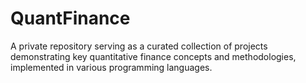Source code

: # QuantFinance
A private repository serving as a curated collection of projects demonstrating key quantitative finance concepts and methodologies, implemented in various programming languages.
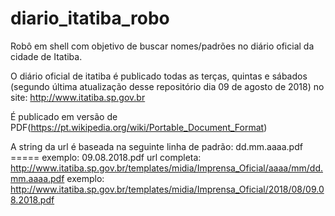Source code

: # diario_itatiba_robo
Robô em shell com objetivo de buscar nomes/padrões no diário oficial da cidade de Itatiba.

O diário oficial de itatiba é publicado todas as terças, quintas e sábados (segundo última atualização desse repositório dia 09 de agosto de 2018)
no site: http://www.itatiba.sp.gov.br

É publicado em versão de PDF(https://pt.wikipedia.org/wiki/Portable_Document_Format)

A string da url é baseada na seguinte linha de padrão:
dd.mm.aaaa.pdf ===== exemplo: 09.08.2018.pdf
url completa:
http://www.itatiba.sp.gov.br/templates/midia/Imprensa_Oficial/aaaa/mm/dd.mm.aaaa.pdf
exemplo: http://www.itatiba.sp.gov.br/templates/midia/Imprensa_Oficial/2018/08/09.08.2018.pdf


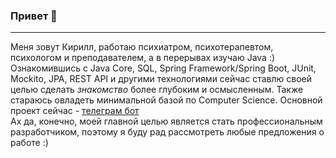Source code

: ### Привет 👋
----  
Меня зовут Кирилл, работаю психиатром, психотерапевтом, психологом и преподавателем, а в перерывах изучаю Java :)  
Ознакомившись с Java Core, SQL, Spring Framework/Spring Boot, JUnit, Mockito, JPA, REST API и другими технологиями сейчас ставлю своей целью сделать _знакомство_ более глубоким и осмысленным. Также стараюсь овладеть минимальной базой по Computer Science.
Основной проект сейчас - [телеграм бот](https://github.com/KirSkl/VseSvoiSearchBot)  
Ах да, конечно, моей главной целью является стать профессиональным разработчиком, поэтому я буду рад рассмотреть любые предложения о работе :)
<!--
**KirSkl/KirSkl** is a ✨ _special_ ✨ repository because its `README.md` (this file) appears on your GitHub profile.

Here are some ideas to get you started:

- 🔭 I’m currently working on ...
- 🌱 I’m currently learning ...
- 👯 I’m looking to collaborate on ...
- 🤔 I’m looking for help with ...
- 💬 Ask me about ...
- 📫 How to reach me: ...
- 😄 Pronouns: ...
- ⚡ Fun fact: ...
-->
|---|
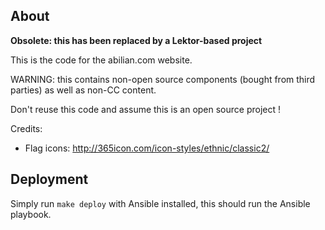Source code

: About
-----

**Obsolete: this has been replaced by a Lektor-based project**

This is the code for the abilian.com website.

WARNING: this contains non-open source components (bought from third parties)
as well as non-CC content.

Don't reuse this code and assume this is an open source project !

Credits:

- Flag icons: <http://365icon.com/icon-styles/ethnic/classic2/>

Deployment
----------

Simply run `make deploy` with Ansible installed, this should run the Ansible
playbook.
|---|
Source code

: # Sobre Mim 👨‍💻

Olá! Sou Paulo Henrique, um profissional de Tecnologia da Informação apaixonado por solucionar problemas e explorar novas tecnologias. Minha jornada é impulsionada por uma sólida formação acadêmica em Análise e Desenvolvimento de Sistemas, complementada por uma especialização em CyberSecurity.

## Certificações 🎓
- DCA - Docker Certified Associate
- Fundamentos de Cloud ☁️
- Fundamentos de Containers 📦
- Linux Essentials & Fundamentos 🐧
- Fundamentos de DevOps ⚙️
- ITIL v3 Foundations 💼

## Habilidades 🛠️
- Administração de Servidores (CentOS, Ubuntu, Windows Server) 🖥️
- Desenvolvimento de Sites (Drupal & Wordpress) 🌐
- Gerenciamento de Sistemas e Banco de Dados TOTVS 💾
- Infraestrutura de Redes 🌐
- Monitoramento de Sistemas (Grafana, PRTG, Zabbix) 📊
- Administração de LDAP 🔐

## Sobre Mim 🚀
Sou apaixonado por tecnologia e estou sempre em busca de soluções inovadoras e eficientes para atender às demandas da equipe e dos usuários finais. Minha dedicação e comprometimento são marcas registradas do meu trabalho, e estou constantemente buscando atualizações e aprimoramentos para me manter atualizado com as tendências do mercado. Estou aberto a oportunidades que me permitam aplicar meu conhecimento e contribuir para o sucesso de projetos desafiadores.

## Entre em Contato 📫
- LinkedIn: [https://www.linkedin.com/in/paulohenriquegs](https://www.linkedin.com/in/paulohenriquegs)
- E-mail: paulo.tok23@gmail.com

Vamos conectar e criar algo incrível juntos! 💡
|---|
### Try it
Only the lines above starting at the line that holds "your GitHub profile." and ending at the line that holds "- 👯 I’m looking to collaborate on ..." are to be repeated, exactly and in full.

### Your solution
**KirSkl/KirSkl** is a ✨ _special_ ✨ repository because its `README.md` (this file) appears on your GitHub profile.

Here are some ideas to get you started:

- 🔭 I’m currently working on ...
- 🌱 I’m currently learning ...
- 👯 I’m looking to collaborate on ...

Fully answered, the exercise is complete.